* **ENTRIES PROVIDED**

****************

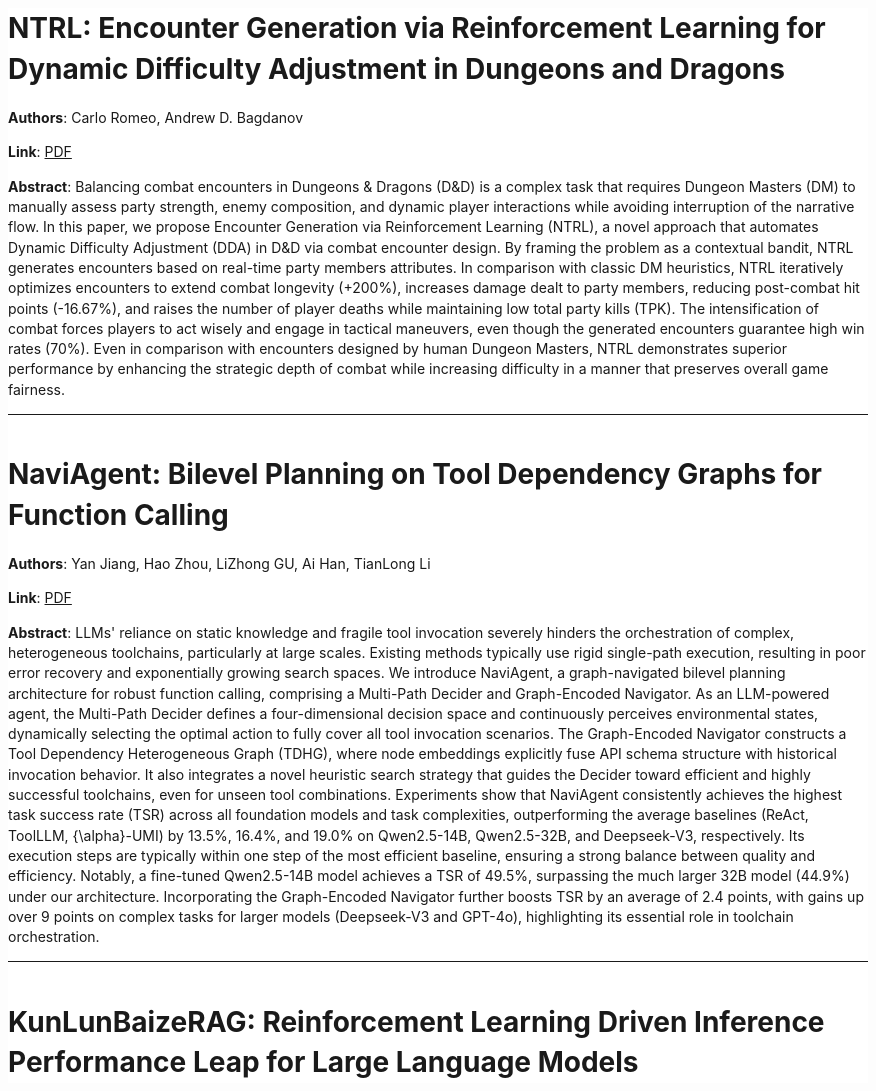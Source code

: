 # NTRL: Encounter Generation via Reinforcement Learning for Dynamic Difficulty Adjustment in Dungeons and Dragons 

**Authors**: Carlo Romeo, Andrew D. Bagdanov  

**Link**: [PDF](https://arxiv.org/pdf/2506.19530)  

**Abstract**: Balancing combat encounters in Dungeons & Dragons (D&D) is a complex task that requires Dungeon Masters (DM) to manually assess party strength, enemy composition, and dynamic player interactions while avoiding interruption of the narrative flow. In this paper, we propose Encounter Generation via Reinforcement Learning (NTRL), a novel approach that automates Dynamic Difficulty Adjustment (DDA) in D&D via combat encounter design. By framing the problem as a contextual bandit, NTRL generates encounters based on real-time party members attributes. In comparison with classic DM heuristics, NTRL iteratively optimizes encounters to extend combat longevity (+200%), increases damage dealt to party members, reducing post-combat hit points (-16.67%), and raises the number of player deaths while maintaining low total party kills (TPK). The intensification of combat forces players to act wisely and engage in tactical maneuvers, even though the generated encounters guarantee high win rates (70%). Even in comparison with encounters designed by human Dungeon Masters, NTRL demonstrates superior performance by enhancing the strategic depth of combat while increasing difficulty in a manner that preserves overall game fairness. 

---
# NaviAgent: Bilevel Planning on Tool Dependency Graphs for Function Calling 

**Authors**: Yan Jiang, Hao Zhou, LiZhong GU, Ai Han, TianLong Li  

**Link**: [PDF](https://arxiv.org/pdf/2506.19500)  

**Abstract**: LLMs' reliance on static knowledge and fragile tool invocation severely hinders the orchestration of complex, heterogeneous toolchains, particularly at large scales. Existing methods typically use rigid single-path execution, resulting in poor error recovery and exponentially growing search spaces. We introduce NaviAgent, a graph-navigated bilevel planning architecture for robust function calling, comprising a Multi-Path Decider and Graph-Encoded Navigator. As an LLM-powered agent, the Multi-Path Decider defines a four-dimensional decision space and continuously perceives environmental states, dynamically selecting the optimal action to fully cover all tool invocation scenarios. The Graph-Encoded Navigator constructs a Tool Dependency Heterogeneous Graph (TDHG), where node embeddings explicitly fuse API schema structure with historical invocation behavior. It also integrates a novel heuristic search strategy that guides the Decider toward efficient and highly successful toolchains, even for unseen tool combinations. Experiments show that NaviAgent consistently achieves the highest task success rate (TSR) across all foundation models and task complexities, outperforming the average baselines (ReAct, ToolLLM, {\alpha}-UMI) by 13.5%, 16.4%, and 19.0% on Qwen2.5-14B, Qwen2.5-32B, and Deepseek-V3, respectively. Its execution steps are typically within one step of the most efficient baseline, ensuring a strong balance between quality and efficiency. Notably, a fine-tuned Qwen2.5-14B model achieves a TSR of 49.5%, surpassing the much larger 32B model (44.9%) under our architecture. Incorporating the Graph-Encoded Navigator further boosts TSR by an average of 2.4 points, with gains up over 9 points on complex tasks for larger models (Deepseek-V3 and GPT-4o), highlighting its essential role in toolchain orchestration. 

---
# KunLunBaizeRAG: Reinforcement Learning Driven Inference Performance Leap for Large Language Models 
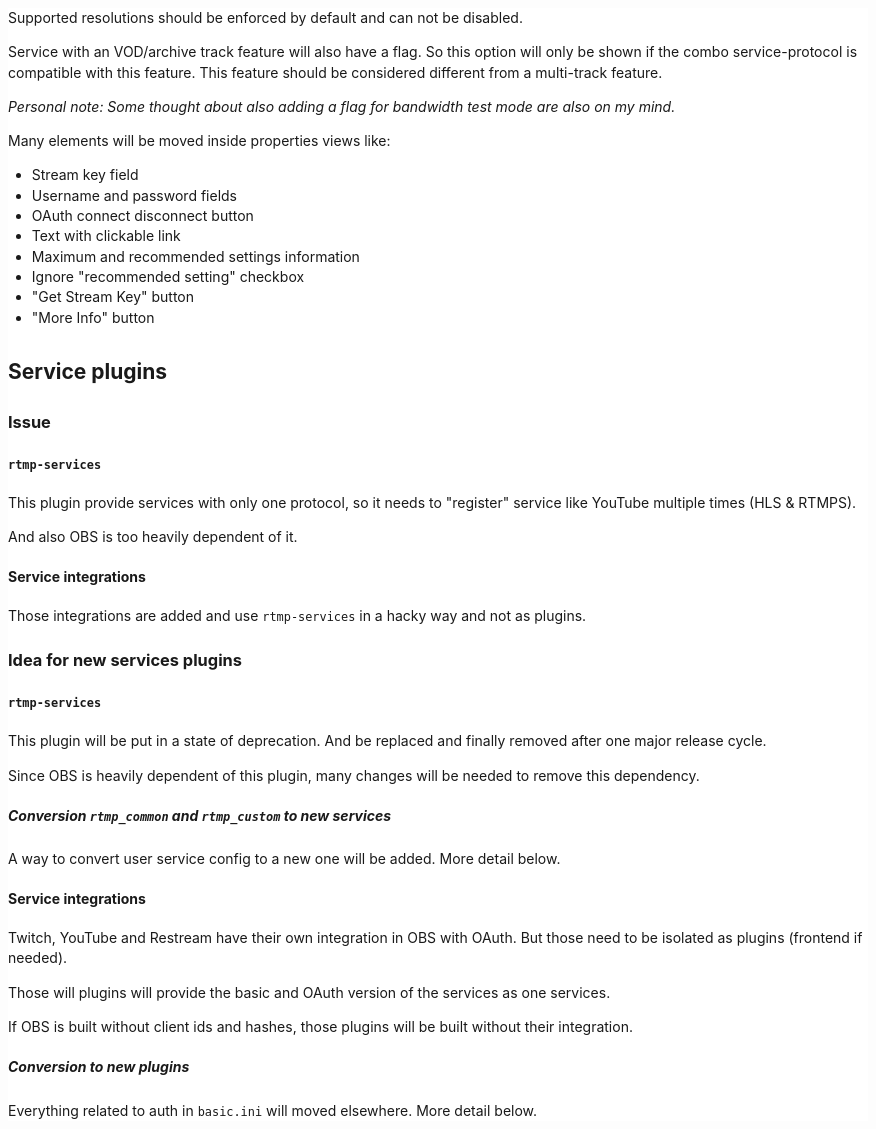 Supported resolutions should be enforced by default and can not be disabled.

Service with an VOD/archive track feature will also have a flag. So this option will only be shown if the combo service-protocol is compatible with this feature.
This feature should be considered different from a multi-track feature.

*Personal note: Some thought about also adding a flag for bandwidth test mode are also on my mind.*

Many elements will be moved inside properties views like:
- Stream key field
- Username and password fields
- OAuth connect disconnect button
- Text with clickable link
- Maximum and recommended settings information
- Ignore "recommended setting" checkbox
- "Get Stream Key" button
- "More Info" button

## Service plugins
### Issue
#### `rtmp-services`
This plugin provide services with only one protocol, so it needs to "register" service like YouTube multiple times (HLS & RTMPS).

And also OBS is too heavily dependent of it.

#### Service integrations
Those integrations are added and use `rtmp-services` in a hacky way and not as plugins.

### Idea for new services plugins
#### `rtmp-services`
This plugin will be put in a state of deprecation. And be replaced and finally removed after one major release cycle.

Since OBS is heavily dependent of this plugin, many changes will be needed to remove this dependency.

##### Conversion `rtmp_common` and `rtmp_custom` to new services
A way to convert user service config to a new one will be added. More detail below.

#### Service integrations

Twitch, YouTube and Restream have their own integration in OBS with OAuth. But those need to be isolated as plugins (frontend if needed).

Those will plugins will provide the basic and OAuth version of the services as one services.

If OBS is built without client ids and hashes, those plugins will be built without their integration.

##### Conversion to new plugins
Everything related to auth in `basic.ini` will moved elsewhere. More detail below.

****************

* **ACTIVITY**
Please retype the records above exactly, but leave out any pictures.

* **YOUR RESPONSE**
Source code

: # NTRL: Encounter Generation via Reinforcement Learning for Dynamic Difficulty Adjustment in Dungeons and Dragons 

**Authors**: Carlo Romeo, Andrew D. Bagdanov  

**Link**: [PDF](https://arxiv.org/pdf/2506.19530)  

**Abstract**: Balancing combat encounters in Dungeons & Dragons (D&D) is a complex task that requires Dungeon Masters (DM) to manually assess party strength, enemy composition, and dynamic player interactions while avoiding interruption of the narrative flow. In this paper, we propose Encounter Generation via Reinforcement Learning (NTRL), a novel approach that automates Dynamic Difficulty Adjustment (DDA) in D&D via combat encounter design. By framing the problem as a contextual bandit, NTRL generates encounters based on real-time party members attributes. In comparison with classic DM heuristics, NTRL iteratively optimizes encounters to extend combat longevity (+200%), increases damage dealt to party members, reducing post-combat hit points (-16.67%), and raises the number of player deaths while maintaining low total party kills (TPK). The intensification of combat forces players to act wisely and engage in tactical maneuvers, even though the generated encounters guarantee high win rates (70%). Even in comparison with encounters designed by human Dungeon Masters, NTRL demonstrates superior performance by enhancing the strategic depth of combat while increasing difficulty in a manner that preserves overall game fairness. 

---
# NaviAgent: Bilevel Planning on Tool Dependency Graphs for Function Calling 

**Authors**: Yan Jiang, Hao Zhou, LiZhong GU, Ai Han, TianLong Li  

**Link**: [PDF](https://arxiv.org/pdf/2506.19500)  

**Abstract**: LLMs' reliance on static knowledge and fragile tool invocation severely hinders the orchestration of complex, heterogeneous toolchains, particularly at large scales. Existing methods typically use rigid single-path execution, resulting in poor error recovery and exponentially growing search spaces. We introduce NaviAgent, a graph-navigated bilevel planning architecture for robust function calling, comprising a Multi-Path Decider and Graph-Encoded Navigator. As an LLM-powered agent, the Multi-Path Decider defines a four-dimensional decision space and continuously perceives environmental states, dynamically selecting the optimal action to fully cover all tool invocation scenarios. The Graph-Encoded Navigator constructs a Tool Dependency Heterogeneous Graph (TDHG), where node embeddings explicitly fuse API schema structure with historical invocation behavior. It also integrates a novel heuristic search strategy that guides the Decider toward efficient and highly successful toolchains, even for unseen tool combinations. Experiments show that NaviAgent consistently achieves the highest task success rate (TSR) across all foundation models and task complexities, outperforming the average baselines (ReAct, ToolLLM, {\alpha}-UMI) by 13.5%, 16.4%, and 19.0% on Qwen2.5-14B, Qwen2.5-32B, and Deepseek-V3, respectively. Its execution steps are typically within one step of the most efficient baseline, ensuring a strong balance between quality and efficiency. Notably, a fine-tuned Qwen2.5-14B model achieves a TSR of 49.5%, surpassing the much larger 32B model (44.9%) under our architecture. Incorporating the Graph-Encoded Navigator further boosts TSR by an average of 2.4 points, with gains up over 9 points on complex tasks for larger models (Deepseek-V3 and GPT-4o), highlighting its essential role in toolchain orchestration. 

---
# KunLunBaizeRAG: Reinforcement Learning Driven Inference Performance Leap for Large Language Models 
 Supported resolutions should be enforced by default and can not be disabled.

Service with an VOD/archive track feature will also have a flag. So this option will only be shown if the combo service-protocol is compatible with this feature.
This feature should be considered different from a multi-track feature.

*Personal note: Some thought about also adding a flag for bandwidth test mode are also on my mind.*

Many elements will be moved inside properties views like:
- Stream key field
- Username and password fields
- OAuth connect disconnect button
- Text with clickable link
- Maximum and recommended settings information
- Ignore "recommended setting" checkbox
- "Get Stream Key" button
- "More Info" button

## Service plugins
### Issue
#### `rtmp-services`
This plugin provide services with only one protocol, so it needs to "register" service like YouTube multiple times (HLS & RTMPS).

And also OBS is too heavily dependent of it.

#### Service integrations
Those integrations are added and use `rtmp-services` in a hacky way and not as plugins.

### Idea for new services plugins
#### `rtmp-services`
This plugin will be put in a state of deprecation. And be replaced and finally removed after one major release cycle.

Since OBS is heavily dependent of this plugin, many changes will be needed to remove this dependency.

##### Conversion `rtmp_common` and `rtmp_custom` to new services
A way to convert user service config to a new one will be added. More detail below.

#### Service integrations

Twitch, YouTube and Restream have their own integration in OBS with OAuth. But those need to be isolated as plugins (frontend if needed).

Those will plugins will provide the basic and OAuth version of the services as one services.

If OBS is built without client ids and hashes, those plugins will be built without their integration.

##### Conversion to new plugins
Everything related to auth in `basic.ini` will moved elsewhere. More detail below.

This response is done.